In 2017, Rwanda's Ministry of Health cleared PrePex for use as part of an nationwide initiative to expand the use of non-surgical adult male circumcisions. It was estimated that PrePex would enable up to 700,000 men between the ages of 15 and 49 to be circumcised.

Based on the success of the initial trails, PrePex was later granted WHO prequalification on May 31, 2016, for use with males age 13 and above in 14 African countries. By that date, more than 125,000 PrePex procedures had been conducted in 12 countries: Botswana, Kenya, Lesotho, Malawi, Rwanda, South Africa, Swaziland, Tanzania, Uganda, Zambia, Zimbabwe and Indonesia.

==Decline and closure==
In late 2014, concerning reports emerged from Rwanda and Uganda of three tetanus cases among PrePex circumcision patients, with two fatalities. These incidents triggered a cascade of events that would ultimately lead to the device's downfall. The Global Fund to Fight AIDS, Tuberculosis and Malaria, which had been in extended negotiations for a major agreement, abruptly withdrew from discussions. By then, PrePax was being used in Rwanda, Uganda and Kenya. There was controversy over the device's potential approval in South Africa due to opposition from the Congress of South African Trade Unions over the device's progeny in Israel.

The landscape shifted further in 2015 when a competing device, the Shang Ring from China, received approval. This device operated on similar non-surgical principles as PrePex. Despite this competition, PrePex continued to report strong sales, with hundreds of thousands of units sold through 2016, and studies documented high patient satisfaction rates.

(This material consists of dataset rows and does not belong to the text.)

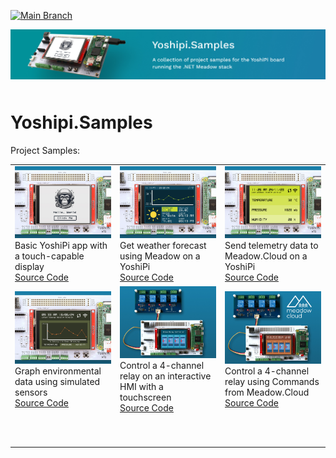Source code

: [![Main Branch](https://github.com/jorgedevs/Yoshipi.Samples/actions/workflows/build.yml/badge.svg)](https://github.com/jorgedevs/Yoshipi.Samples/actions/workflows/build.yml) 

<img src="Design/yoshipi-samples-banner.jpg"  alt="Meadow.ProjectLab, C#, iot" style="margin-bottom:10px" />

# Yoshipi.Samples

Project Samples:

<table>
    <tr>
        <td>
            <img src="Design/raspberrypi-yoshipi-hello.jpg" alt="Raspberry Pi YoshiPi running basic sample Meadow app"/><br/>
            Basic YoshiPi app with a touch-capable display</br> 
            <a href="Source/HelloYoshipi/">Source Code</a>
        </td>
        <td>
            <img src="Design/raspberrypi-yoshipi-wifiweather.jpg" alt="Raspberry Pi YoshiPi geting weather forecast"/><br/>
            Get weather forecast using Meadow on a YoshiPi</br> 
            <a href="Source/WifiWeather/">Source Code</a>
        </td>
        <td>
            <img src="Design/raspberrypi-yoshipi-meadowcloud-logging.jpg" alt="Raspberry Pi YoshiPi meadow cloud logging"/><br/>
            Send telemetry data to Meadow.Cloud on a YoshiPi</br> 
            <a href="Source/MeadowCloudLogging/">Source Code</a>
        </td>
    </tr>
    <tr>
        <td>
            <img src="Design/raspberrypi-yoshipi-meadow-ambient-monitor.jpg" alt="Raspberry Pi YoshiPi meadow cloud ambient monitor"/><br/>
            Graph environmental data using simulated sensors</br>
            <a href="Source/AmbientMonitor/">Source Code</a>
        </td>
        <td>
            <img src="Design/raspberrypi-yoshipi-meadow-touch-relay.jpg" alt="Raspberry Pi YoshiPi meadow cloud command control"/><br/>
            Control a 4-channel relay on an interactive HMI with a touchscreen</br> 
            <a href="Source/GroveRelayController/">Source Code</a>
        </td>
        <td>
            <img src="Design/raspberrypi-yoshipi-meadow-cloud-command.jpg" alt="Raspberry Pi YoshiPi meadow cloud command control"/><br/>
            Control a 4-channel relay using Commands from Meadow.Cloud</br> 
            <a href="Source/MeadowCloudCommands/">Source Code</a>
        </td>
    </tr>
    <tr>
        <td>
            <p>&nbsp;&nbsp;&nbsp;&nbsp;&nbsp;&nbsp;&nbsp;&nbsp;&nbsp;&nbsp;&nbsp;&nbsp;&nbsp;&nbsp;&nbsp;&nbsp;&nbsp;&nbsp;&nbsp;&nbsp;&nbsp;&nbsp;&nbsp;&nbsp;&nbsp;&nbsp;&nbsp;&nbsp;&nbsp;&nbsp;&nbsp;&nbsp;</p>
        </td>
        <td>
            <p>&nbsp;&nbsp;&nbsp;&nbsp;&nbsp;&nbsp;&nbsp;&nbsp;&nbsp;&nbsp;&nbsp;&nbsp;&nbsp;&nbsp;&nbsp;&nbsp;&nbsp;&nbsp;&nbsp;&nbsp;&nbsp;&nbsp;&nbsp;&nbsp;&nbsp;&nbsp;&nbsp;&nbsp;&nbsp;&nbsp;&nbsp;&nbsp;</p>
        </td>
        <td>
            <p>&nbsp;&nbsp;&nbsp;&nbsp;&nbsp;&nbsp;&nbsp;&nbsp;&nbsp;&nbsp;&nbsp;&nbsp;&nbsp;&nbsp;&nbsp;&nbsp;&nbsp;&nbsp;&nbsp;&nbsp;&nbsp;&nbsp;&nbsp;&nbsp;&nbsp;&nbsp;&nbsp;&nbsp;&nbsp;&nbsp;&nbsp;&nbsp;</p>
        </td>
    </tr>
</table>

However, 2016 brought a devastating setback when the WHO revised its previous position, announcing that PrePex procedures carried a higher risk of tetanus compared to traditional surgical circumcision. This declaration proved catastrophic for the device's future, particularly given that tetanus vaccines were not readily available in many African communities, especially in remote areas.

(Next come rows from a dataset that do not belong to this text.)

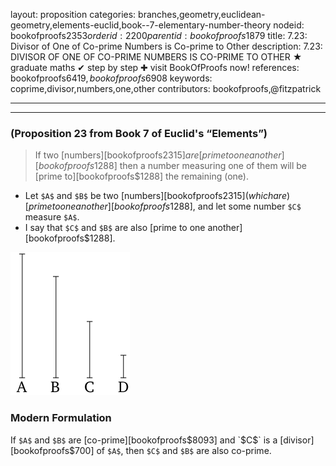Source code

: layout: proposition
categories: branches,geometry,euclidean-geometry,elements-euclid,book--7-elementary-number-theory
nodeid: bookofproofs$2353
orderid: 2200
parentid: bookofproofs$1879
title: 7.23: Divisor of One of Co-prime Numbers is Co-prime to Other
description: 7.23: DIVISOR OF ONE OF CO-PRIME NUMBERS IS CO-PRIME TO OTHER &#9733; graduate maths &#10004; step by step &#10010; visit BookOfProofs now!
references: bookofproofs$6419,bookofproofs$6908
keywords: coprime,divisor,numbers,one,other
contributors: bookofproofs,@fitzpatrick

---


---

### (Proposition 23 from Book 7 of Euclid's “Elements”)

> If two [numbers][bookofproofs$2315] are [prime to one another][bookofproofs$1288] then a number measuring one of them will be [prime to][bookofproofs$1288] the remaining (one).
* Let `$A$` and `$B$` be two [numbers][bookofproofs$2315] (which are) [prime to one another][bookofproofs$1288], and let some number `$C$` measure `$A$`.
* I say that `$C$` and `$B$` are also [prime to one another][bookofproofs$1288].


![fig23e](https://github.com/bookofproofs/bookofproofs.github.io/blob/main/_sources/_assets/images/euclid/Book07/fig23e.png?raw=true)


### Modern Formulation

If `$A$` and `$B$` are [co-prime][bookofproofs$8093] and `$C$` is a [divisor][bookofproofs$700] of `$A$`, then `$C$` and `$B$` are also co-prime.
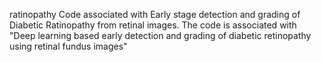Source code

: ratinopathy
Code associated with Early stage detection and grading of Diabetic Ratinopathy from retinal images. The code is associated with "Deep learning based early detection and grading of diabetic retinopathy using retinal fundus images"
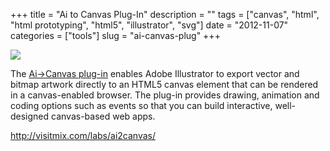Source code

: +++
title = "Ai to Canvas Plug-In"
description = ""
tags = ["canvas", "html", "html prototyping", "html5", "illustrator", "svg"]
date = "2012-11-07"
categories = ["tools"]
slug = "ai-canvas-plug"
+++


<div class="tool-screenshot mb1"><a href="http://visitmix.com/labs/ai2canvas/"><img id="bluga-thumbnail-2806" class="bluga-thumbnail custom" src="//konigi.com/media/bluga/
wt523133d860b48_custom.jpg"/></a></div><p>The <a href="http://visitmix.com/labs/ai2canvas/">Ai-&gt;Canvas plug-in</a> enables Adobe Illustrator to export vector and bitmap artwork directly to an HTML5 canvas element that can be rendered in a canvas-enabled browser. The plug-in provides drawing, animation and coding options such as events so that you can build interactive, well-designed canvas-based web apps.</p>

  
<p><a href="http://visitmix.com/labs/ai2canvas/">http://visitmix.com/labs/ai2canvas/</a></p>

Circ MedTech continued operations for several more years, ultimately claiming total sales of 1.5 million units before ceasing production and marketing in 2019. The company entered liquidation in August of that year. According to Tzameret Fuerst, based on WHO statistics regarding circumcision and AIDS prevention, the device had saved an estimated 250,000 lives during its period of use.